There are two neural networks: a Generator and a Discriminator. The generator generates a "fake" sample given a random vector/matrix, and the discriminator attempts to detect whether a given sample is "real" (picked from the training data) or "fake" (generated by the generator). Training happens in tandem: we train the discriminator for a few epochs, then train the generator for a few epochs, and repeat. This way both the generator and the discriminator get better at doing their jobs. This rather simple approach can lead to some astounding results. The following images (source), for instances, were all generated using GANs:

gans_results

GANs however, can be notoriously difficult to train, and are extremely senstive to hyperparameters, activation functions and regularlization. In this tutorial, we'll train a GAN to generate images of handwritten digits similar to those from the MNIST database.

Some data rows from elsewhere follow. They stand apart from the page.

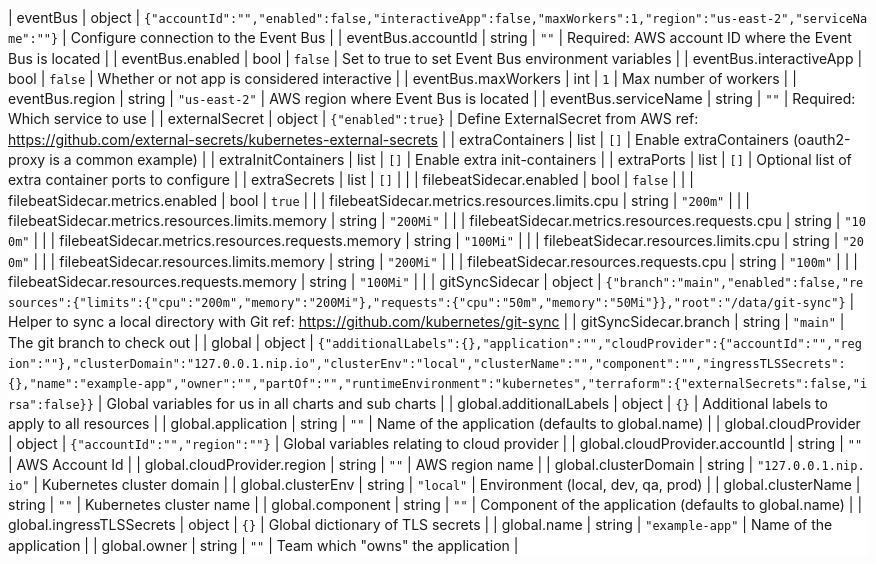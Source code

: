 | eventBus | object | `{"accountId":"","enabled":false,"interactiveApp":false,"maxWorkers":1,"region":"us-east-2","serviceName":""}` | Configure connection to the Event Bus |
| eventBus.accountId | string | `""` | Required: AWS account ID where the Event Bus is located |
| eventBus.enabled | bool | `false` | Set to true to set Event Bus environment variables |
| eventBus.interactiveApp | bool | `false` | Whether or not app is considered interactive |
| eventBus.maxWorkers | int | `1` | Max number of workers |
| eventBus.region | string | `"us-east-2"` | AWS region where Event Bus is located |
| eventBus.serviceName | string | `""` | Required: Which service to use |
| externalSecret | object | `{"enabled":true}` | Define ExternalSecret from AWS ref: https://github.com/external-secrets/kubernetes-external-secrets |
| extraContainers | list | `[]` | Enable extraContainers (oauth2-proxy is a common example) |
| extraInitContainers | list | `[]` | Enable extra init-containers |
| extraPorts | list | `[]` | Optional list of extra container ports to configure |
| extraSecrets | list | `[]` |  |
| filebeatSidecar.enabled | bool | `false` |  |
| filebeatSidecar.metrics.enabled | bool | `true` |  |
| filebeatSidecar.metrics.resources.limits.cpu | string | `"200m"` |  |
| filebeatSidecar.metrics.resources.limits.memory | string | `"200Mi"` |  |
| filebeatSidecar.metrics.resources.requests.cpu | string | `"100m"` |  |
| filebeatSidecar.metrics.resources.requests.memory | string | `"100Mi"` |  |
| filebeatSidecar.resources.limits.cpu | string | `"200m"` |  |
| filebeatSidecar.resources.limits.memory | string | `"200Mi"` |  |
| filebeatSidecar.resources.requests.cpu | string | `"100m"` |  |
| filebeatSidecar.resources.requests.memory | string | `"100Mi"` |  |
| gitSyncSidecar | object | `{"branch":"main","enabled":false,"resources":{"limits":{"cpu":"200m","memory":"200Mi"},"requests":{"cpu":"50m","memory":"50Mi"}},"root":"/data/git-sync"}` | Helper to sync a local directory with Git ref: https://github.com/kubernetes/git-sync |
| gitSyncSidecar.branch | string | `"main"` | The git branch to check out |
| global | object | `{"additionalLabels":{},"application":"","cloudProvider":{"accountId":"","region":""},"clusterDomain":"127.0.0.1.nip.io","clusterEnv":"local","clusterName":"","component":"","ingressTLSSecrets":{},"name":"example-app","owner":"","partOf":"","runtimeEnvironment":"kubernetes","terraform":{"externalSecrets":false,"irsa":false}}` | Global variables for us in all charts and sub charts |
| global.additionalLabels | object | `{}` | Additional labels to apply to all resources |
| global.application | string | `""` | Name of the application (defaults to global.name) |
| global.cloudProvider | object | `{"accountId":"","region":""}` | Global variables relating to cloud provider |
| global.cloudProvider.accountId | string | `""` | AWS Account Id |
| global.cloudProvider.region | string | `""` | AWS region name |
| global.clusterDomain | string | `"127.0.0.1.nip.io"` | Kubernetes cluster domain |
| global.clusterEnv | string | `"local"` | Environment (local, dev, qa, prod) |
| global.clusterName | string | `""` | Kubernetes cluster name |
| global.component | string | `""` | Component of the application (defaults to global.name) |
| global.ingressTLSSecrets | object | `{}` | Global dictionary of TLS secrets |
| global.name | string | `"example-app"` | Name of the application |
| global.owner | string | `""` | Team which "owns" the application |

Most of the code for this tutorial has been borrowed for this excellent repository of PyTorch tutorials: https://github.com/yunjey/pytorch-tutorial . Here's what we're going to do:

  • Define the problem statement
  • Load the data (with transforms and normalization)
    • Denormalize for visual inspection of samples
  • Define the Discriminator network
    • Study the activation function: Leaky ReLU
  • Define the Generator network
    • Explain the output activation function: TanH
    • Look at some sample outputs
  • Define losses, optimizers and helper functions for training
    • For discriminator
    • For generator
  • Train the model
    • Save intermediate generated images to file
  • Look at some outputs
  • Save the models
  • Commit to Jovian.ml

Load the Data

We begin by downloading and importing the data as a PyTorch dataset using the MNIST helper class from torchvision.datasets.

In [1]:
import torch
import torchvision
from torchvision.transforms import ToTensor, Normalize, Compose
from torchvision.datasets import MNIST

mnist = MNIST(root='data', 
              train=True, 
              download=True,
              transform=Compose([ToTensor(), Normalize(mean=(0.5,), std=(0.5,))]))
0%| | 0/9912422 [00:00<?, ?it/s]
Downloading http://yann.lecun.com/exdb/mnist/train-images-idx3-ubyte.gz to data/MNIST/raw/train-images-idx3-ubyte.gz
9920512it [00:00, 28757728.17it/s]
Extracting data/MNIST/raw/train-images-idx3-ubyte.gz to data/MNIST/raw
32768it [00:00, 303576.85it/s] 0it [00:00, ?it/s]
Downloading http://yann.lecun.com/exdb/mnist/train-labels-idx1-ubyte.gz to data/MNIST/raw/train-labels-idx1-ubyte.gz Extracting data/MNIST/raw/train-labels-idx1-ubyte.gz to data/MNIST/raw Downloading http://yann.lecun.com/exdb/mnist/t10k-images-idx3-ubyte.gz to data/MNIST/raw/t10k-images-idx3-ubyte.gz
1654784it [00:00, 6656973.56it/s] 8192it [00:00, 88513.14it/s]
Extracting data/MNIST/raw/t10k-images-idx3-ubyte.gz to data/MNIST/raw Downloading http://yann.lecun.com/exdb/mnist/t10k-labels-idx1-ubyte.gz to data/MNIST/raw/t10k-labels-idx1-ubyte.gz Extracting data/MNIST/raw/t10k-labels-idx1-ubyte.gz to data/MNIST/raw Processing... Done!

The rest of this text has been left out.